地名からわかる危険度 サル、ジャ、ヒタリ、ヤブなど

 古来の地名には、その土地の特徴や大災害の歴史が秘められていることが多い。今回は、そんな“危険サイン”を秘めた代表的な地名をいくつか紹介する。参考にすれば、災害への備えになるかもしれない。

 『サカマキ』

 水が逆巻いて流れていた場所。

 【例】阪巻(奈良県)

 【災害例】1889年の十津川大水害で、奈良県宗檜村(現・五條市)の阪巻では洪水による死者が出た。

 『サクラ』

 急斜面が崩れて、土地が裂けやすい場所を表す。

 【例】桜島(鹿児島県)

 『サル』

 「すべりさる」「流れさる」が由来。崖崩れ、地すべりが起きやすい場所を示す。

 【例】猿投町(愛知県)、猿ヶ谷戸(群馬県)

 【災害例】愛知県豊田市の「猿投町」は1767年の豪雨による山津波で大量の土砂が流出した。

 『ジャ』

 土石流が“蛇”のように流れた場所を示す。
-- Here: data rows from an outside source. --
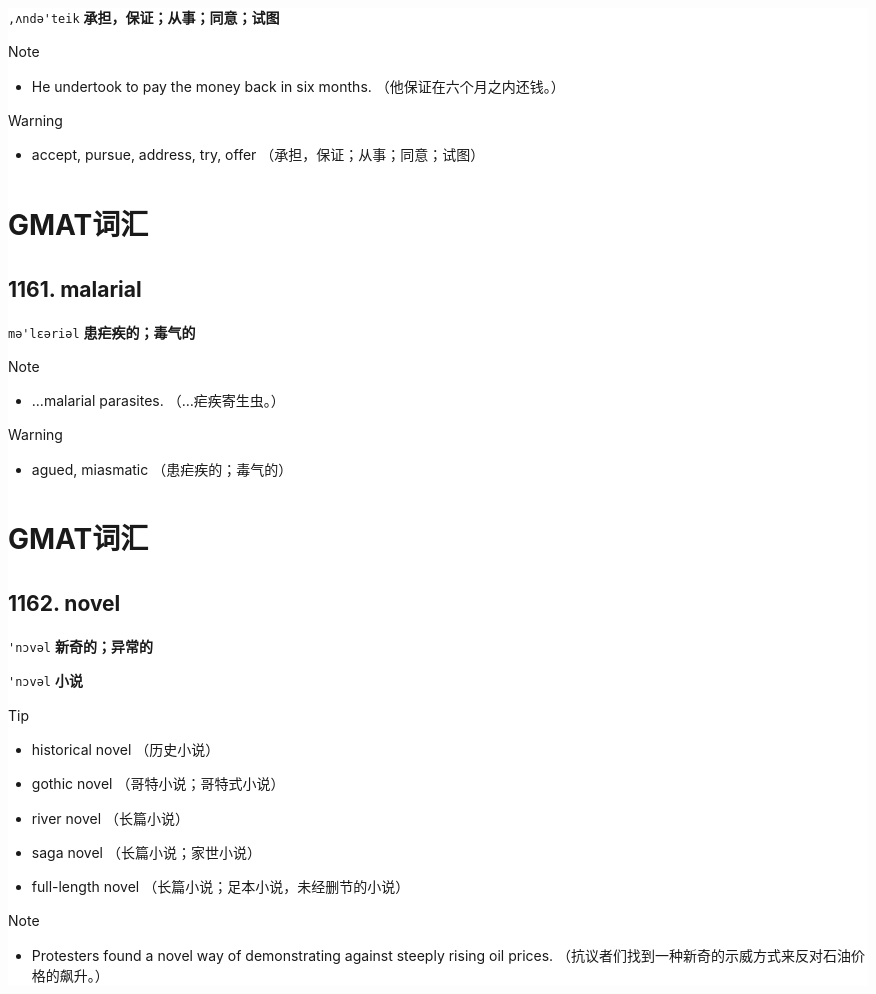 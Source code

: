 `,ʌndə'teik`  **承担，保证；从事；同意；试图**

> [!NOTE]
>
> - He undertook to pay the money back in six months. （他保证在六个月之内还钱。）
>

> [!WARNING]
>
> - accept, pursue, address, try, offer （承担，保证；从事；同意；试图）
>

# GMAT词汇

## 1161. malarial

`mə'lɛəriəl`  **患疟疾的；毒气的**

> [!NOTE]
>
> - ...malarial parasites. （…疟疾寄生虫。）
>

> [!WARNING]
>
> - agued, miasmatic （患疟疾的；毒气的）
>

# GMAT词汇

## 1162. novel

`'nɔvəl`  **新奇的；异常的**

`'nɔvəl`  **小说**

> [!TIP]
>
> - historical novel （历史小说）
>
> - gothic novel （哥特小说；哥特式小说）
>
> - river novel （长篇小说）
>
> - saga novel （长篇小说；家世小说）
>
> - full-length novel （长篇小说；足本小说，未经删节的小说）
>

> [!NOTE]
>
> - Protesters found a novel way of demonstrating against steeply rising oil prices. （抗议者们找到一种新奇的示威方式来反对石油价格的飙升。）
>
土砂崩壊しやすい。

 【例】小蛇川(群馬県)、蛇抜沢(長野県)

 【災害例】1938年に群馬県で起きた大水害では、人家ほどの巨大な岩塊が土石流にのって「小蛇川」を流れた。

 『スナ』

 「砂」は海や川に近い場所を示す。液状化が起こりやすい。

 【例】南砂町(東京都)

 『タギリ』

 たぎり流れる川が由来で、水害が起きやすい場所を表す。

 【例】田切地区(新潟県)

 【災害例】1978年、新潟県新赤倉温泉付近の「田切」地区では、死者13人を出す土石流が。

 『タケ』

 滝のように崩れやすい場所を示す。

 【例】竹洞(熊本県)

 『ツル』

 崖や滝のように崩れた場所、あるいは川が急激に曲流になり水害が起きやすい場所を示す。

 【例】川鶴、津留、北津留(いずれも熊本県)

 【災害例】1953年、熊本県で起きた白川大水害で、「川鶴」と名のつく地区がことごとく被災した。1957年の記録的集中豪雨では「北津留」地区が被災。

 『ツバキ』

 「ついばむ」が由来の、浸食災害地名。